Task description:
Among the entries below, which lines include the string "github"? Show each one.

═══ Exercise data

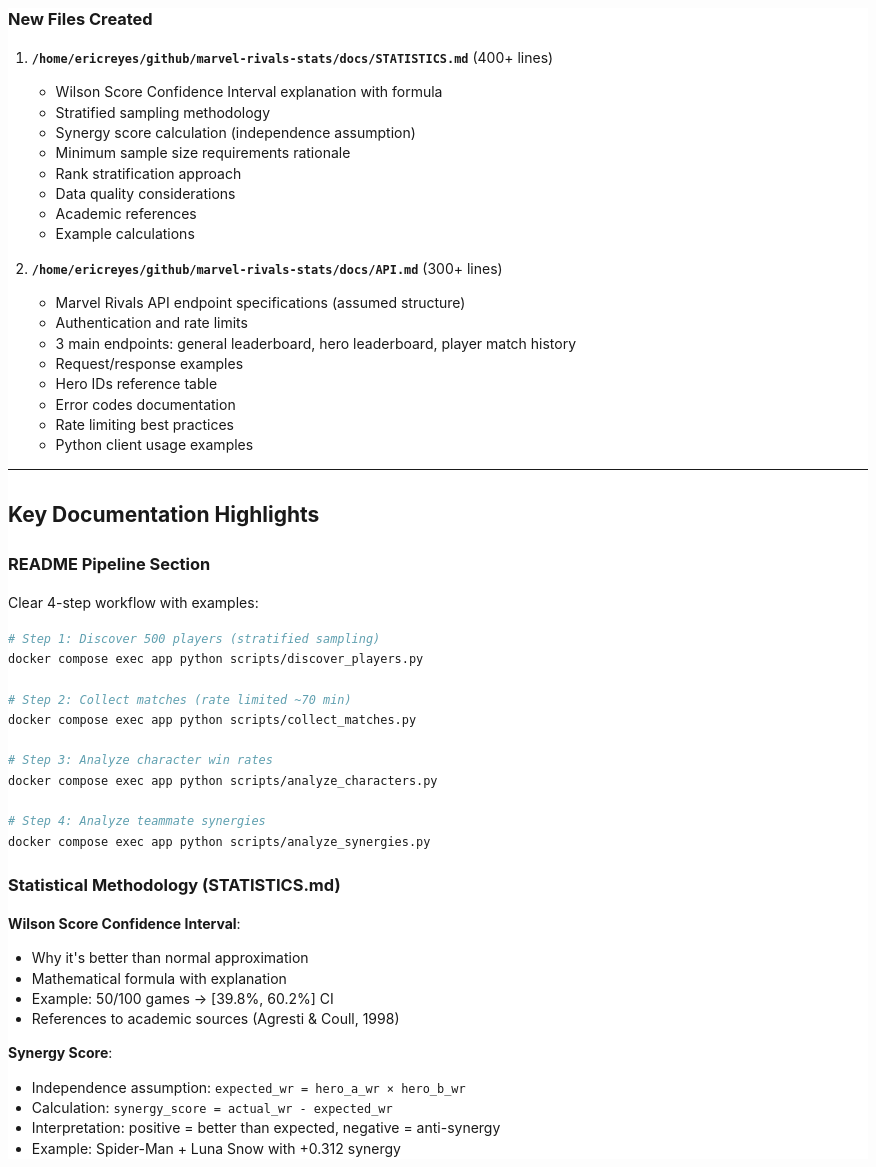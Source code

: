 ### New Files Created

1. **`/home/ericreyes/github/marvel-rivals-stats/docs/STATISTICS.md`** (400+ lines)
   - Wilson Score Confidence Interval explanation with formula
   - Stratified sampling methodology
   - Synergy score calculation (independence assumption)
   - Minimum sample size requirements rationale
   - Rank stratification approach
   - Data quality considerations
   - Academic references
   - Example calculations

2. **`/home/ericreyes/github/marvel-rivals-stats/docs/API.md`** (300+ lines)
   - Marvel Rivals API endpoint specifications (assumed structure)
   - Authentication and rate limits
   - 3 main endpoints: general leaderboard, hero leaderboard, player match history
   - Request/response examples
   - Hero IDs reference table
   - Error codes documentation
   - Rate limiting best practices
   - Python client usage examples

---

## Key Documentation Highlights

### README Pipeline Section

Clear 4-step workflow with examples:
```bash
# Step 1: Discover 500 players (stratified sampling)
docker compose exec app python scripts/discover_players.py

# Step 2: Collect matches (rate limited ~70 min)
docker compose exec app python scripts/collect_matches.py

# Step 3: Analyze character win rates
docker compose exec app python scripts/analyze_characters.py

# Step 4: Analyze teammate synergies
docker compose exec app python scripts/analyze_synergies.py
```

### Statistical Methodology (STATISTICS.md)

**Wilson Score Confidence Interval**:
- Why it's better than normal approximation
- Mathematical formula with explanation
- Example: 50/100 games → [39.8%, 60.2%] CI
- References to academic sources (Agresti & Coull, 1998)

**Synergy Score**:
- Independence assumption: `expected_wr = hero_a_wr × hero_b_wr`
- Calculation: `synergy_score = actual_wr - expected_wr`
- Interpretation: positive = better than expected, negative = anti-synergy
- Example: Spider-Man + Luna Snow with +0.312 synergy

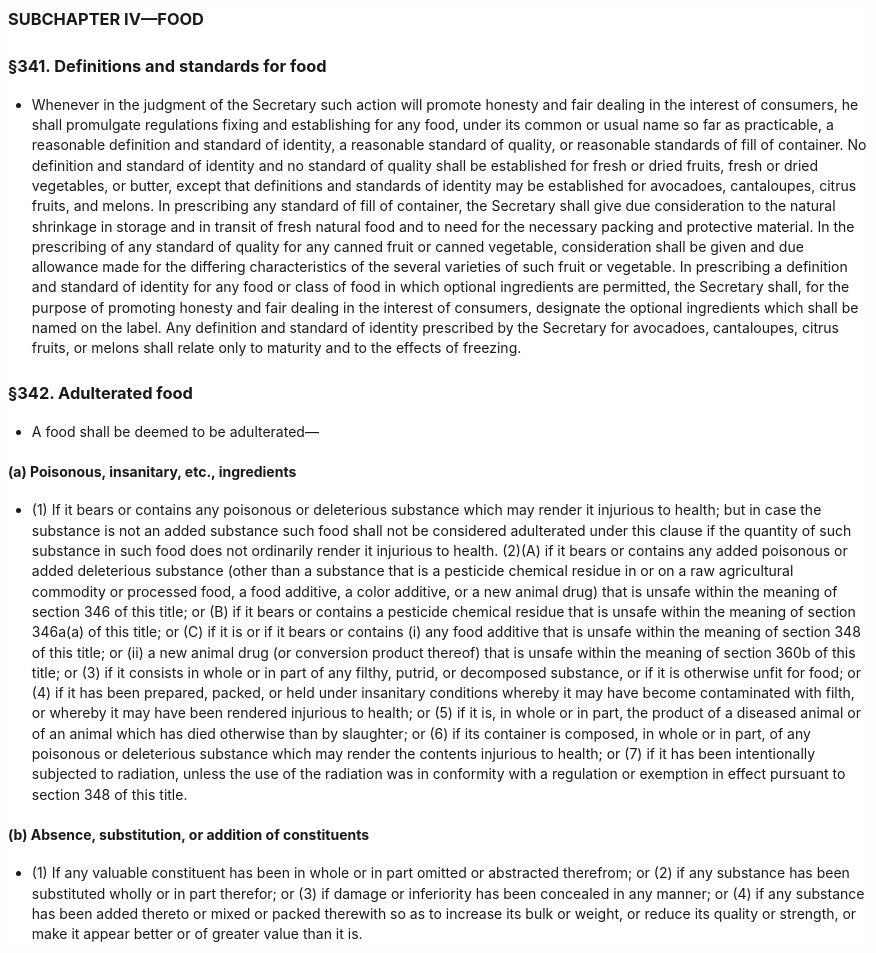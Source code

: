 ### SUBCHAPTER IV—FOOD

### §341. Definitions and standards for food
* Whenever in the judgment of the Secretary such action will promote honesty and fair dealing in the interest of consumers, he shall promulgate regulations fixing and establishing for any food, under its common or usual name so far as practicable, a reasonable definition and standard of identity, a reasonable standard of quality, or reasonable standards of fill of container. No definition and standard of identity and no standard of quality shall be established for fresh or dried fruits, fresh or dried vegetables, or butter, except that definitions and standards of identity may be established for avocadoes, cantaloupes, citrus fruits, and melons. In prescribing any standard of fill of container, the Secretary shall give due consideration to the natural shrinkage in storage and in transit of fresh natural food and to need for the necessary packing and protective material. In the prescribing of any standard of quality for any canned fruit or canned vegetable, consideration shall be given and due allowance made for the differing characteristics of the several varieties of such fruit or vegetable. In prescribing a definition and standard of identity for any food or class of food in which optional ingredients are permitted, the Secretary shall, for the purpose of promoting honesty and fair dealing in the interest of consumers, designate the optional ingredients which shall be named on the label. Any definition and standard of identity prescribed by the Secretary for avocadoes, cantaloupes, citrus fruits, or melons shall relate only to maturity and to the effects of freezing.

### §342. Adulterated food
* A food shall be deemed to be adulterated—

#### (a) Poisonous, insanitary, etc., ingredients
* (1) If it bears or contains any poisonous or deleterious substance which may render it injurious to health; but in case the substance is not an added substance such food shall not be considered adulterated under this clause if the quantity of such substance in such food does not ordinarily render it injurious to health. (2)(A) if it bears or contains any added poisonous or added deleterious substance (other than a substance that is a pesticide chemical residue in or on a raw agricultural commodity or processed food, a food additive, a color additive, or a new animal drug) that is unsafe within the meaning of section 346 of this title; or (B) if it bears or contains a pesticide chemical residue that is unsafe within the meaning of section 346a(a) of this title; or (C) if it is or if it bears or contains (i) any food additive that is unsafe within the meaning of section 348 of this title; or (ii) a new animal drug (or conversion product thereof) that is unsafe within the meaning of section 360b of this title; or (3) if it consists in whole or in part of any filthy, putrid, or decomposed substance, or if it is otherwise unfit for food; or (4) if it has been prepared, packed, or held under insanitary conditions whereby it may have become contaminated with filth, or whereby it may have been rendered injurious to health; or (5) if it is, in whole or in part, the product of a diseased animal or of an animal which has died otherwise than by slaughter; or (6) if its container is composed, in whole or in part, of any poisonous or deleterious substance which may render the contents injurious to health; or (7) if it has been intentionally subjected to radiation, unless the use of the radiation was in conformity with a regulation or exemption in effect pursuant to section 348 of this title.

#### (b) Absence, substitution, or addition of constituents
* (1) If any valuable constituent has been in whole or in part omitted or abstracted therefrom; or (2) if any substance has been substituted wholly or in part therefor; or (3) if damage or inferiority has been concealed in any manner; or (4) if any substance has been added thereto or mixed or packed therewith so as to increase its bulk or weight, or reduce its quality or strength, or make it appear better or of greater value than it is.
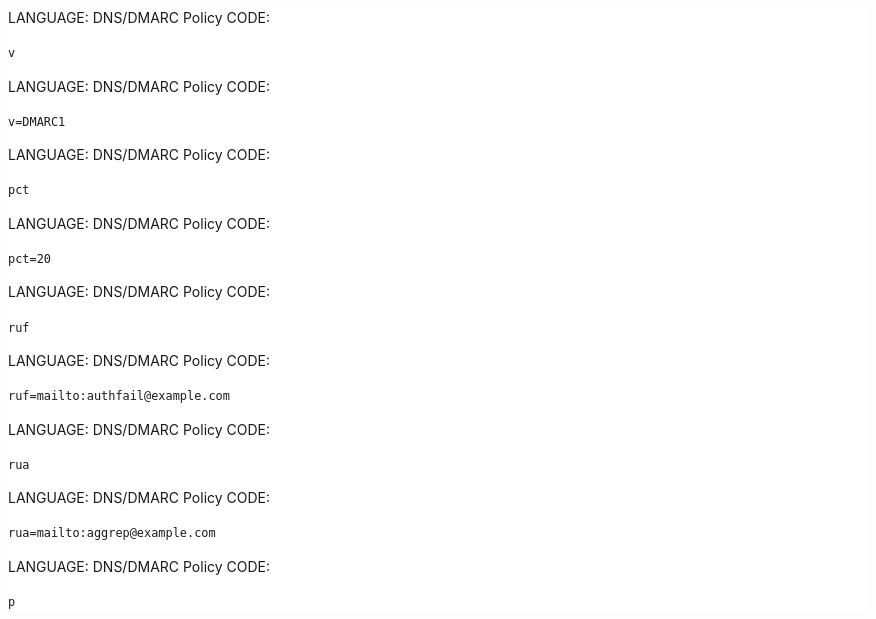 LANGUAGE: DNS/DMARC Policy
CODE:

```
v
```

LANGUAGE: DNS/DMARC Policy
CODE:

```
v=DMARC1
```

LANGUAGE: DNS/DMARC Policy
CODE:

```
pct
```

LANGUAGE: DNS/DMARC Policy
CODE:

```
pct=20
```

LANGUAGE: DNS/DMARC Policy
CODE:

```
ruf
```

LANGUAGE: DNS/DMARC Policy
CODE:

```
ruf=mailto:authfail@example.com
```

LANGUAGE: DNS/DMARC Policy
CODE:

```
rua
```

LANGUAGE: DNS/DMARC Policy
CODE:

```
rua=mailto:aggrep@example.com
```

LANGUAGE: DNS/DMARC Policy
CODE:

```
p
```
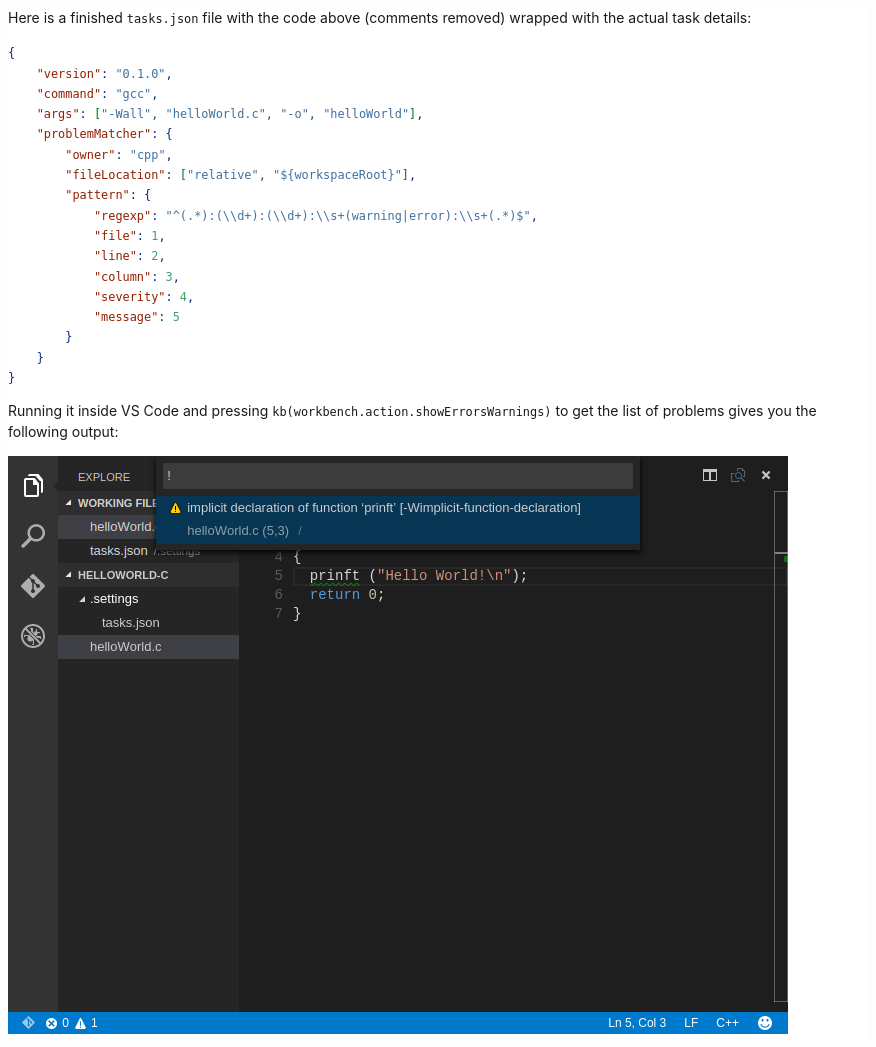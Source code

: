 Here is a finished `tasks.json` file with the code above (comments removed) wrapped with the actual task details:

```json
{
	"version": "0.1.0",
	"command": "gcc",
	"args": ["-Wall", "helloWorld.c", "-o", "helloWorld"],
	"problemMatcher": {
		"owner": "cpp",
		"fileLocation": ["relative", "${workspaceRoot}"],
		"pattern": {
			"regexp": "^(.*):(\\d+):(\\d+):\\s+(warning|error):\\s+(.*)$",
			"file": 1,
			"line": 2,
			"column": 3,
			"severity": 4,
			"message": 5
		}
	}
}
```

Running it inside VS Code and pressing `kb(workbench.action.showErrorsWarnings)` to get the list of problems gives you the following output:

![GCC Problem Matcher](images/tasks/problemmatcher.png)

══════

Your response:
1. **`/home/ericreyes/github/marvel-rivals-stats/docs/STATISTICS.md`** (400+ lines)
2. **`/home/ericreyes/github/marvel-rivals-stats/docs/API.md`** (300+ lines)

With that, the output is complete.